Research and Markets, the world’s leading market research store, has recently released their Gas Industry in South Africa 2018 Report. The comprehensive report on the South African gas industry examines current conditions, developments and corporate actions as well as factors that influence the success of companies involved in the sector. Comprehensive profiles of 13 institutions include the state-owned PetroSA, which reported a net loss of R1.4bn in 2016/17 and Spring Lights Gas, South Africa’s largest non-integrated piped gas trader.
Main findings:
With domestic consumption of 4.5 billion cubic metres (bcm) in 2017, natural gas currently constitutes little more than 3.2% of the nation’s primary energy supply. Recent statistics show that the consumption of natural gas in South Africa contracted by 2.3% year-on-year in 2017.

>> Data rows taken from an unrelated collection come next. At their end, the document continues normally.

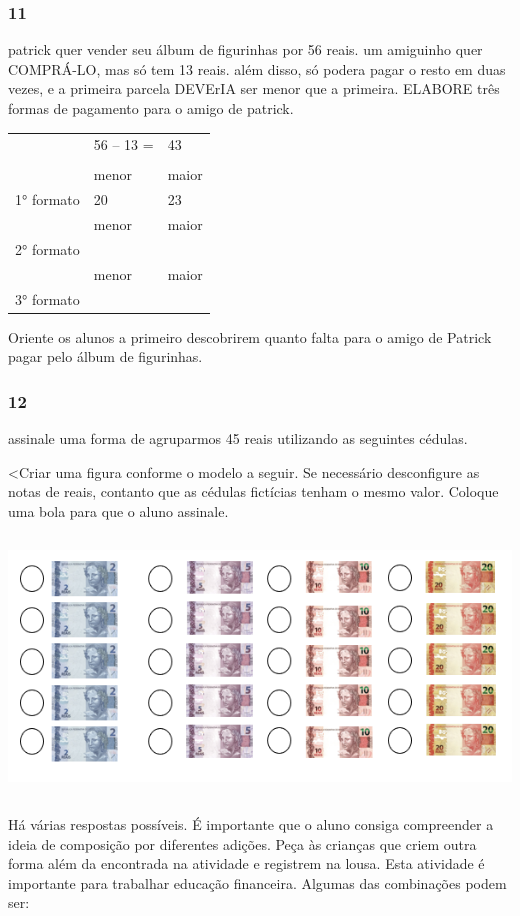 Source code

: \subsubsection{11}\label{section-18}

patrick quer vender seu álbum de figurinhas por 56 reais. um amiguinho
quer COMPRÁ-LO, mas só tem 13 reais. além disso, só podera pagar o resto
em duas vezes, e a primeira parcela DEVErIA ser menor que a primeira.
ELABORE três formas de pagamento para o amigo de patrick.

\begin{longtable}[]{@{}lll@{}}
\toprule
& 56 -- 13 = & 43\tabularnewline
& &\tabularnewline
& menor & maior\tabularnewline
1° formato & 20 & 23\tabularnewline
& menor & maior\tabularnewline
2° formato & &\tabularnewline
& menor & maior\tabularnewline
3° formato & &\tabularnewline
\bottomrule
\end{longtable}

Oriente os
alunos a primeiro descobrirem quanto falta para o amigo de Patrick pagar
pelo álbum de figurinhas.

\subsubsection{12}\label{section-19}

assinale uma forma de agruparmos 45 reais utilizando as seguintes
cédulas.

\textless{}Criar uma figura conforme o modelo a seguir. Se necessário
desconfigure as notas de reais, contanto que as cédulas fictícias tenham
o mesmo valor. Coloque uma bola para que o aluno assinale.

\includegraphics[width=5.90556in,height=2.71667in]{media/image18.png}

Há várias respostas possíveis. É
importante que o aluno consiga compreender a ideia de composição por
diferentes adições. Peça às crianças que criem outra forma além da
encontrada na atividade e registrem na lousa. Esta atividade é
importante para trabalhar educação financeira. Algumas das combinações
podem ser:

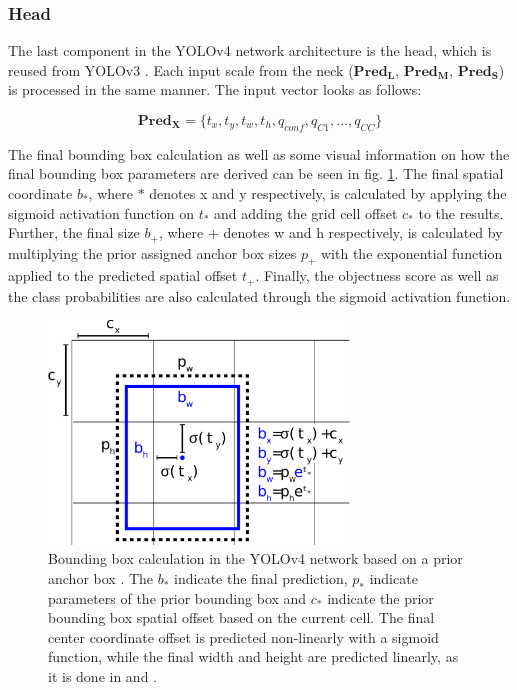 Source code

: \subsubsection{Head}
The last component in the \ac{YOLOv4} network architecture is the head, which is reused from YOLOv3 \cite{yolov3}.
Each input scale from the neck ($\mathbf{Pred_{L}}$, $\mathbf{Pred_{M}}$, $\mathbf{Pred_{S}}$) is processed in the same manner.
The input vector looks as follows:

\begin{equation}
    \mathbf{Pred_{X}} = \{t_x, t_y, t_w, t_h, q_{conf}, q_{C1},...,q_{CC}\}
\end{equation}

The final bounding box calculation as well as some visual information on how the final bounding box parameters are derived can be seen in fig. \ref{fig:bbox_calculation}.
The final spatial coordinate $b_*$, where $*$ denotes x and y respectively, is calculated by applying the sigmoid activation function on $t_*$ and adding the grid cell offset $c_*$ to the results.
Further, the final size $b_+$, where $+$ denotes w and h respectively, is calculated by multiplying the prior assigned anchor box sizes $p_+$ with the exponential function applied to the predicted spatial offset $t_+$.
Finally, the objectness score as well as the class probabilities are also calculated through the sigmoid activation function.

\begin{figure}
\begin{center}
    \includegraphics[width=8cm]{imgs/bbox_calculation.pdf}
    \caption{Bounding box calculation in the YOLOv4 network based on a prior anchor box \cite{yolov2}. The $b_*$ indicate the final prediction, $p_*$ indicate parameters of the prior bounding box and $c_*$ indicate the prior bounding box spatial offset based on the current cell. The final center coordinate offset is predicted non-linearly with a sigmoid function, while the final width and height are predicted linearly, as it is done in \cite{fast_rcnn} and \cite{faster_rcnn}.}
    \label{fig:bbox_calculation}
\end{center}
\end{figure}

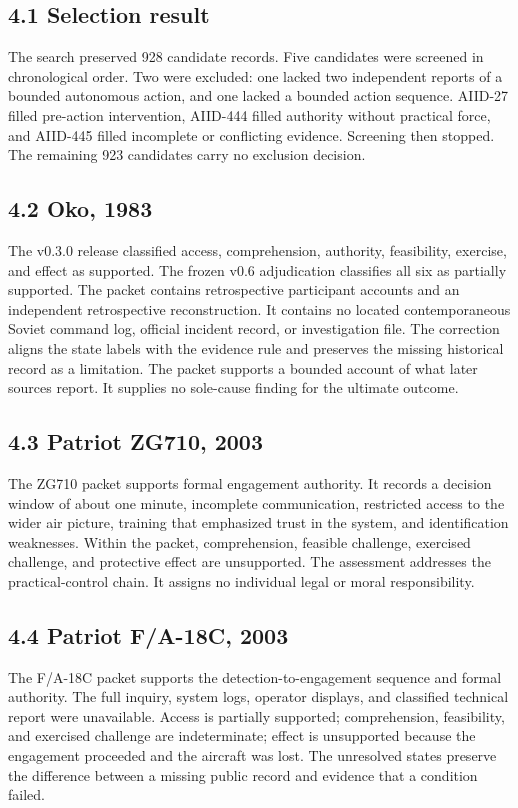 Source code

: \documentclass[11pt]{article}
\begin{document}
\subsection*{4.1 Selection result}
The search preserved 928 candidate records. Five candidates were screened in chronological order. Two were excluded: one lacked two independent reports of a bounded autonomous action, and one lacked a bounded action sequence. AIID-27 filled pre-action intervention, AIID-444 filled authority without practical force, and AIID-445 filled incomplete or conflicting evidence. Screening then stopped. The remaining 923 candidates carry no exclusion decision.
\subsection*{4.2 Oko, 1983}
The v0.3.0 release classified access, comprehension, authority, feasibility, exercise, and effect as supported. The frozen v0.6 adjudication classifies all six as partially supported. The packet contains retrospective participant accounts and an independent retrospective reconstruction. It contains no located contemporaneous Soviet command log, official incident record, or investigation file. The correction aligns the state labels with the evidence rule and preserves the missing historical record as a limitation. The packet supports a bounded account of what later sources report. It supplies no sole-cause finding for the ultimate outcome.
\subsection*{4.3 Patriot ZG710, 2003}
The ZG710 packet supports formal engagement authority. It records a decision window of about one minute, incomplete communication, restricted access to the wider air picture, training that emphasized trust in the system, and identification weaknesses. Within the packet, comprehension, feasible challenge, exercised challenge, and protective effect are unsupported. The assessment addresses the practical-control chain. It assigns no individual legal or moral responsibility.
\subsection*{4.4 Patriot F/A-18C, 2003}
The F/A-18C packet supports the detection-to-engagement sequence and formal authority. The full inquiry, system logs, operator displays, and classified technical report were unavailable. Access is partially supported; comprehension, feasibility, and exercised challenge are indeterminate; effect is unsupported because the engagement proceeded and the aircraft was lost. The unresolved states preserve the difference between a missing public record and evidence that a condition failed.
\end{document}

Although the Department of Energy has identified the harnessing of conventional and unconventional forms of gas as a strategic imperative, stakeholders report that South Africa’s uptake of gas continues to be constrained by the country’s relatively underdeveloped gas transmission and storage infrastructure. However, gas forms an important part of the country’s future energy mix. In terms of the new Integrated Resources Plan, the installed capacity of natural gas is expected to increase to 11,930 megawatts (MW), or 16% of total installed capacity, by 2030.;
Industry Developments: With the depletion of South Africa’s offshore F-A field and South Coast Complex fields, which supplied indigenous natural gas to PetroSA’s Gas-to-Liquid (GTL) plant in Mossel Bay, the country remains largely reliant on imported natural gas from Mozambique. Ibhubesi, off the coast of the Northern Cape, is South Africa’s largest proven natural gas field with an estimated 540 billion cubic feet (bcf) of recoverable reserves and is expected to start producing gas commercially by 2020.
South Africa’s only proven onshore natural gas and helium reserves are in Virginia in the Free State. Recent research suggests that recoverable shale gas resources in the Karoo Basin are in the 13 trillion cubic feet (tcf) to 49 tcf range, substantially lower than previous estimates. After years of delay, 27 renewable energy agreements have been signed with independent power producers.